(Beginning of Data provided)

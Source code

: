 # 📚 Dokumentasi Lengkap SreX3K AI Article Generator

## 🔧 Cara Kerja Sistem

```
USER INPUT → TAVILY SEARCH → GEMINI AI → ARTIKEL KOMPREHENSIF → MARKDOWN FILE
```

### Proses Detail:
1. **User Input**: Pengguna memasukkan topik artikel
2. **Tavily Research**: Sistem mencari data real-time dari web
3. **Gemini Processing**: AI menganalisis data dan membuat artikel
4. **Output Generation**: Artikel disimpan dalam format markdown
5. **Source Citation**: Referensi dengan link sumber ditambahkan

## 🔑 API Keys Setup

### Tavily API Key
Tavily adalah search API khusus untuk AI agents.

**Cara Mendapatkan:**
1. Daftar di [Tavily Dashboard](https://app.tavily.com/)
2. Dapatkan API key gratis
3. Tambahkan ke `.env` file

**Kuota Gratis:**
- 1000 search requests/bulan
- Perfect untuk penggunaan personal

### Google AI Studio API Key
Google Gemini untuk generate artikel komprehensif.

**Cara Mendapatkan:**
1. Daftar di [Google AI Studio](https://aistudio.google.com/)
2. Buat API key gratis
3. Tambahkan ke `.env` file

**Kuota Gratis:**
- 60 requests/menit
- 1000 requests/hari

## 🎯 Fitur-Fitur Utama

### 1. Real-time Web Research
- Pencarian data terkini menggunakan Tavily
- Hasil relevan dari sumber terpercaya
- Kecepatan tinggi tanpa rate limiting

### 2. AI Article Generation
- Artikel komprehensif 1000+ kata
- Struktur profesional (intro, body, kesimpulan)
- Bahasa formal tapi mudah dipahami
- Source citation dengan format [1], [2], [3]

(End of Data provided)

**Work task**
Take from the listing above each line containing "Daftar".

**Answer section**
1. Daftar di [Tavily Dashboard](https://app.tavily.com/)
1. Daftar di [Google AI Studio](https://aistudio.google.com/)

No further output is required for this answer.